● INSTRUCTIONS TO FOLLOW: Below are the records; copy out every line that holds the word "moto".

══ INPUT DATA ══

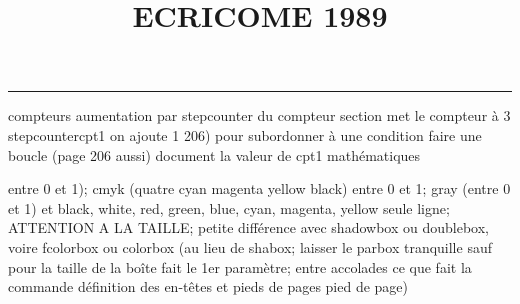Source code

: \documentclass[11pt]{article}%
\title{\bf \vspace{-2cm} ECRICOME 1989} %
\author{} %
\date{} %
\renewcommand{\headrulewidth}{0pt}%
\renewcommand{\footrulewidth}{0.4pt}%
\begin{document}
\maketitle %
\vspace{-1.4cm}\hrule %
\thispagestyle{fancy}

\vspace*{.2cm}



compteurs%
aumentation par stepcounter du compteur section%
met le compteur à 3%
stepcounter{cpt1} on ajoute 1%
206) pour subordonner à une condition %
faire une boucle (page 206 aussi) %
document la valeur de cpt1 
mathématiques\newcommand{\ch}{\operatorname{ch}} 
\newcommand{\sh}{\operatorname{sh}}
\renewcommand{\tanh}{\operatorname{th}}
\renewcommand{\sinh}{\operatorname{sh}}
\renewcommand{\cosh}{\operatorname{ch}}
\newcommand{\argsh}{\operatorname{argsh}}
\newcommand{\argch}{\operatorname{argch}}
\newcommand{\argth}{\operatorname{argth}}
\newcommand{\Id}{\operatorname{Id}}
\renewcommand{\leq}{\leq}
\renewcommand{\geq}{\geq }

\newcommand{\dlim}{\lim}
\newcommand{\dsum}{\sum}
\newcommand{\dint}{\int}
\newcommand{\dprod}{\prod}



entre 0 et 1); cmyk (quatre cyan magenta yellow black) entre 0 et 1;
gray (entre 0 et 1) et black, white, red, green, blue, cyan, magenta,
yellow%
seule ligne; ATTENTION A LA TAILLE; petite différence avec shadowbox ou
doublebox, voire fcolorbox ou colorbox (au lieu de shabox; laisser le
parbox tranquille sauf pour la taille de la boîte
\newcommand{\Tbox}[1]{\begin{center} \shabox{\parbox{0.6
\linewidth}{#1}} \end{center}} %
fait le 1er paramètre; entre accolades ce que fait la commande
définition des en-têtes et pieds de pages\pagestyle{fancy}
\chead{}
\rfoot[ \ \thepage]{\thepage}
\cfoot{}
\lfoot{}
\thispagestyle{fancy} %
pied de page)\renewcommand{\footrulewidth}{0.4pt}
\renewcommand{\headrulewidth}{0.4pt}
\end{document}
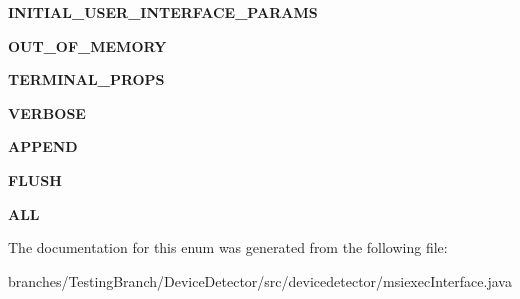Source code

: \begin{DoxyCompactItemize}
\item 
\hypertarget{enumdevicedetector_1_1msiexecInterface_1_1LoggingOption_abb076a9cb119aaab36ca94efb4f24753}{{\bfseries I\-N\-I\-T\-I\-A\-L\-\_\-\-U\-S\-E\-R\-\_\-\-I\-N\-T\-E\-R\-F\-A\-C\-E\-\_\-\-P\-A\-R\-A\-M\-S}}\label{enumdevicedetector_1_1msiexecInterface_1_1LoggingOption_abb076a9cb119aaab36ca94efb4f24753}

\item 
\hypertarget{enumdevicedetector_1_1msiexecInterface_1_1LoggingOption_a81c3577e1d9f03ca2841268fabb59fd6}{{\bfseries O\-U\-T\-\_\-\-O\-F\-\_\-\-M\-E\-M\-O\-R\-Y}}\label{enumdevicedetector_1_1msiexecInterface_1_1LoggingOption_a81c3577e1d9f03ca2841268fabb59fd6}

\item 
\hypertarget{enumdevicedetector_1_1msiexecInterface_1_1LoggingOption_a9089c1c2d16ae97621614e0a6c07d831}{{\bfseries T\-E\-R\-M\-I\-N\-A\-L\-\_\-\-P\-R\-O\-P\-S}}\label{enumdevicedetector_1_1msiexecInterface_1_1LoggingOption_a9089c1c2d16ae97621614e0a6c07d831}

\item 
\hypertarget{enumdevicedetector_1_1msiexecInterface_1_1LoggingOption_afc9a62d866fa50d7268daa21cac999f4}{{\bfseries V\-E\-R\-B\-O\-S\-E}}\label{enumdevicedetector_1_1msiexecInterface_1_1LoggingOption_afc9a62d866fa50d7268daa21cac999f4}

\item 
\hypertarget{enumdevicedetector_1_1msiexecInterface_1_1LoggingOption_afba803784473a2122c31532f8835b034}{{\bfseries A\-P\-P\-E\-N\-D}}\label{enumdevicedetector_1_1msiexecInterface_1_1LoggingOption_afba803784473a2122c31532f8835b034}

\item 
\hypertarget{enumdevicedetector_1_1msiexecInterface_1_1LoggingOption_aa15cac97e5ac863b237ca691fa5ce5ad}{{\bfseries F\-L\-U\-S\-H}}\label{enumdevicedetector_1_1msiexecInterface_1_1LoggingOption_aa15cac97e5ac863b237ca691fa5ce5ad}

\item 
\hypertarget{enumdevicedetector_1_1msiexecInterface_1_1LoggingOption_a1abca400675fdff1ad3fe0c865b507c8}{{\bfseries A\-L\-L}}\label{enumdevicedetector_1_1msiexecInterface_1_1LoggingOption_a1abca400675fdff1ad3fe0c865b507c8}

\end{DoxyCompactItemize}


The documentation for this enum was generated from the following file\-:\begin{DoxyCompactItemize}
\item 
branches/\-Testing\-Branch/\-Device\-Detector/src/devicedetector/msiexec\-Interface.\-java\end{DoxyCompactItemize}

═══
══ INPUT DATA ══

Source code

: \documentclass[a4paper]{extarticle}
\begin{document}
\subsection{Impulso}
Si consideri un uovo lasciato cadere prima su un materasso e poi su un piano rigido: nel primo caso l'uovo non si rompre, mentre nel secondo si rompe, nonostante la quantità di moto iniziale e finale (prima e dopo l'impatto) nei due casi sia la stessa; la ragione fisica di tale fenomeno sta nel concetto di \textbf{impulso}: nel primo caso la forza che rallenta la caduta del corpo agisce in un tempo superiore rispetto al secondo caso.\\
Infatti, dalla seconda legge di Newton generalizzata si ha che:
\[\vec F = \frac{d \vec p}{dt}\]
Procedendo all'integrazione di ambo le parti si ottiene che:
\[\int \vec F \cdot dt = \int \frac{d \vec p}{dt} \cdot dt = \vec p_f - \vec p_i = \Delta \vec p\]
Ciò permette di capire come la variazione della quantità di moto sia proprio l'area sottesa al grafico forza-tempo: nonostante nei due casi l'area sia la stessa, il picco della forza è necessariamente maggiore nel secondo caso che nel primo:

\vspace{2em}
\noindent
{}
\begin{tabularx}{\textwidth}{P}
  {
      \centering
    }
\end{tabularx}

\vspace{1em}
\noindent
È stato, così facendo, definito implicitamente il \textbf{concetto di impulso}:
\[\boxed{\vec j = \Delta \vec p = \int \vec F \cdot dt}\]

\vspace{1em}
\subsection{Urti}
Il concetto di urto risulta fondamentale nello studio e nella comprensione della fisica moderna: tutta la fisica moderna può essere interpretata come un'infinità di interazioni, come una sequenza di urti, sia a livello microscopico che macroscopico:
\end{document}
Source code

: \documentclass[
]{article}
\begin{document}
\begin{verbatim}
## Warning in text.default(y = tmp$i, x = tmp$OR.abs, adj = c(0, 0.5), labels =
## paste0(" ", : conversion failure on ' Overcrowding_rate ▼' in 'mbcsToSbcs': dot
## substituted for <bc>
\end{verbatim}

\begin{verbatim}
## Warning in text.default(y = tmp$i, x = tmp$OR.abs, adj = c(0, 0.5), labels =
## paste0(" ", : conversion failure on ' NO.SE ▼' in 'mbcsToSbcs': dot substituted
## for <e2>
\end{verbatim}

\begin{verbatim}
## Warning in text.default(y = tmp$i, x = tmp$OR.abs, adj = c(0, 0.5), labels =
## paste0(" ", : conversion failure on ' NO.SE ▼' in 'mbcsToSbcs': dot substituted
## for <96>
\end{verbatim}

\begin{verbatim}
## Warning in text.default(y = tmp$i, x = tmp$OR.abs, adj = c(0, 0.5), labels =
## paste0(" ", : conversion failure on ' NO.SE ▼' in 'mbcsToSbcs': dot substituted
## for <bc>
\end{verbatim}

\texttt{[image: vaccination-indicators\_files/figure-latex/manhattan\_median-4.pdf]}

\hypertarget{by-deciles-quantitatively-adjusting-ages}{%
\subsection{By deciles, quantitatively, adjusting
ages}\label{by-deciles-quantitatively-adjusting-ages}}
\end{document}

═══

● SOLUTION FOR THIS PROBLEM:
Si consideri un uovo lasciato cadere prima su un materasso e poi su un piano rigido: nel primo caso l'uovo non si rompre, mentre nel secondo si rompe, nonostante la quantità di moto iniziale e finale (prima e dopo l'impatto) nei due casi sia la stessa; la ragione fisica di tale fenomeno sta nel concetto di \textbf{impulso}: nel primo caso la forza che rallenta la caduta del corpo agisce in un tempo superiore rispetto al secondo caso.\\
Ciò permette di capire come la variazione della quantità di moto sia proprio l'area sottesa al grafico forza-tempo: nonostante nei due casi l'area sia la stessa, il picco della forza è necessariamente maggiore nel secondo caso che nel primo:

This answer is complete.